Input data section start
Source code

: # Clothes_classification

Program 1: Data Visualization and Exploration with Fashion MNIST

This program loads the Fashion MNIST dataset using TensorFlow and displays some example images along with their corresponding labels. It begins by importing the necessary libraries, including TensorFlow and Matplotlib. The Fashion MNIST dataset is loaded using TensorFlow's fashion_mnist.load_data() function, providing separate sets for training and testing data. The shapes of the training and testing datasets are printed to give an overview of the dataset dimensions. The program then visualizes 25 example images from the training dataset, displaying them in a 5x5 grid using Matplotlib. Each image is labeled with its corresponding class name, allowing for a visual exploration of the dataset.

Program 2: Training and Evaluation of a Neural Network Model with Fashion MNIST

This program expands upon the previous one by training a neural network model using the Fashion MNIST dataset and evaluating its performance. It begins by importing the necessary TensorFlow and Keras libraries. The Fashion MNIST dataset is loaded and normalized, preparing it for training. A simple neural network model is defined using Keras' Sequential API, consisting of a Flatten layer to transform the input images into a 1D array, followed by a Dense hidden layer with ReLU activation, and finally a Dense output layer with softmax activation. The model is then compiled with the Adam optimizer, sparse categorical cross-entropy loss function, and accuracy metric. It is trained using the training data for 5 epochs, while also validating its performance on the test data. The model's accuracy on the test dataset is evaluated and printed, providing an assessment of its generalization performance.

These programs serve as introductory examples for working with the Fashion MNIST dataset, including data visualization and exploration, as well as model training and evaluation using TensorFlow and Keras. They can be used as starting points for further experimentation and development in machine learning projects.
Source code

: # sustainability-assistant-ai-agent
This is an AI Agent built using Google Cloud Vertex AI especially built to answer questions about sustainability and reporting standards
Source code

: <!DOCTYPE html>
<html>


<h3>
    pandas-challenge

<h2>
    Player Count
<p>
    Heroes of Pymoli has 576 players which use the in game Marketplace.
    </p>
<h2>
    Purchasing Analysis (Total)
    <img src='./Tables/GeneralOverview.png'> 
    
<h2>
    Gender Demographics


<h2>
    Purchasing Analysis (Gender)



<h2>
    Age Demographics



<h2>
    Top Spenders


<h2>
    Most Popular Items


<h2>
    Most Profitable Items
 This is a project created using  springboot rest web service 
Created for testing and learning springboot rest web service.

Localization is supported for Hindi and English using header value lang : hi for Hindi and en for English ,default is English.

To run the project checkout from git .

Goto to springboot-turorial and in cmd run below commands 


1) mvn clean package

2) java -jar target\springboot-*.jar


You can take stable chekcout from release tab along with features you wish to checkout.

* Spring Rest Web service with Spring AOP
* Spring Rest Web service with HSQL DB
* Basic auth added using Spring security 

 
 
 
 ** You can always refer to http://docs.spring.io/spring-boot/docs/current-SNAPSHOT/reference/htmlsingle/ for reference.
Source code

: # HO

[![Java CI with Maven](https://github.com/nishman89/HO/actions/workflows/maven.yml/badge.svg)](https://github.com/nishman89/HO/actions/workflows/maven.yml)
Input data section end
Prompt => The requested lines run from the one with "Gender Demographics" through the last line of the records. Return them exactly.

Answer for the task =>
    Gender Demographics


<h2>
    Purchasing Analysis (Gender)



<h2>
    Age Demographics



<h2>
    Top Spenders


<h2>
    Most Popular Items


<h2>
    Most Profitable Items
 This is a project created using  springboot rest web service 
Created for testing and learning springboot rest web service.

Localization is supported for Hindi and English using header value lang : hi for Hindi and en for English ,default is English.

To run the project checkout from git .

Goto to springboot-turorial and in cmd run below commands 


1) mvn clean package

2) java -jar target\springboot-*.jar


You can take stable chekcout from release tab along with features you wish to checkout.

* Spring Rest Web service with Spring AOP
* Spring Rest Web service with HSQL DB
* Basic auth added using Spring security 

 
 
 
 ** You can always refer to http://docs.spring.io/spring-boot/docs/current-SNAPSHOT/reference/htmlsingle/ for reference.
Source code

: # HO

[![Java CI with Maven](https://github.com/nishman89/HO/actions/workflows/maven.yml/badge.svg)](https://github.com/nishman89/HO/actions/workflows/maven.yml)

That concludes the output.